3) Choque elétrico (contato com partes energizadas)

Risco: a máquina TIG trabalha com corrente alta; umidade, luvas molhadas, cabos danificados e aterramento ruim aumentam o risco. Em HF (alta frequência) para abertura de arco, conexões e isolamento precisam estar íntegros.

Medidas de controle:

  • Manter mãos/luvas secas e trabalhar em piso seco.
  • Inspecionar cabos, tocha e conectores antes do uso.
  • Fixar a garra de aterramento em metal limpo, firme e próximo da solda.
  • Desligar a máquina para manutenção/troca de consumíveis quando aplicável.

4) Cilindros pressurizados (queda, ruptura, projeção)

Risco: cilindros de argônio (ou misturas) armazenam gás sob alta pressão. Queda, impacto no registro ou uso de regulador inadequado pode causar acidente grave.

Medidas de controle:

  • Manter cilindro sempre preso (corrente/cinta) em carrinho ou parede.
  • Transportar com tampa de proteção do registro quando aplicável.
  • Não usar óleo/graxa em conexões de gás.
  • Verificar se o regulador é compatível com o gás e com a rosca/padrão do cilindro.

5) Calor e respingos (queimaduras e incêndio)

Risco: o TIG pode ter menos respingo, mas o metal fica muito quente; peças pequenas parecem “frias” e queimam do mesmo jeito.
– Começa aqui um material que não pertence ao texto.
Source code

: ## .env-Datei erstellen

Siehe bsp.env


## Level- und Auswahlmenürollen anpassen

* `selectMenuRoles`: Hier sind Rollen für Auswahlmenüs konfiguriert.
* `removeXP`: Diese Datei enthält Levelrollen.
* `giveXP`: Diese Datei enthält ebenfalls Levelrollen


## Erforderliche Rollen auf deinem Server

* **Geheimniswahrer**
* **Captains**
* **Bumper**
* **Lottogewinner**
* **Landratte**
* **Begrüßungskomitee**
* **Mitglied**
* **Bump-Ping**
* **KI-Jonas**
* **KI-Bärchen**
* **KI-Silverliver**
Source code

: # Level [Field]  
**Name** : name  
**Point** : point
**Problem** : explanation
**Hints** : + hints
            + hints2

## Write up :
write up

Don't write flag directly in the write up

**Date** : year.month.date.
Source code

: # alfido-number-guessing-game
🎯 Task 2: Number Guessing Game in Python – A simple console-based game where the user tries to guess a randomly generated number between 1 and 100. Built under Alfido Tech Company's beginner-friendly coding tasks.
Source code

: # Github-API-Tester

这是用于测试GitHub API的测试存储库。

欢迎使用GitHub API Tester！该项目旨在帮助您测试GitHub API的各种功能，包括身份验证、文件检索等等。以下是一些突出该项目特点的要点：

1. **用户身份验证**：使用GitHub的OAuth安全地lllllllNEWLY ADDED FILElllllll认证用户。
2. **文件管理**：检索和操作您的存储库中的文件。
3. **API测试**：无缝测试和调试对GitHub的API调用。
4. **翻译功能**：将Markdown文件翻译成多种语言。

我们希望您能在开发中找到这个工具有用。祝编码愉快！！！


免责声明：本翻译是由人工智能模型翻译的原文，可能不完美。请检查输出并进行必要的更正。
Faíscas de esmerilhamento e respingos ocasionais podem iniciar incêndio.

Medidas de controle:

  • Usar luvas adequadas e ferramentas para manusear peças quentes (alicate/tenaz).
  • Separar área de solda de materiais combustíveis.
  • Ter extintor acessível e manta anti-chama para proteção de superfícies e cabos.

EPIs essenciais (o que usar e como escolher/ajustar)

Máscara de solda (lente e tonalidade)

O que precisa ter: cobertura total do rosto, lente em bom estado e tonalidade adequada ao nível de corrente. Máscara automática (autoescurecimento) facilita iniciar o arco e posicionar a tocha.

Como escolher e ajustar:

  • Tonalidade: use a recomendação do fabricante da máscara como referência e ajuste conforme conforto visual. Correntes maiores exigem tonalidade mais alta.
  • Sensibilidade e atraso (autoescurecimento): aumente a sensibilidade se o sensor não estiver escurecendo; aumente o atraso se o brilho pós-arco incomodar.
  • Arco TIG em baixa corrente: algumas máscaras têm dificuldade em detectar; teste antes e ajuste sensibilidade.
  • Ajuste do arnês: a máscara deve ficar estável ao abaixar, sem encostar no nariz e sem folgas laterais.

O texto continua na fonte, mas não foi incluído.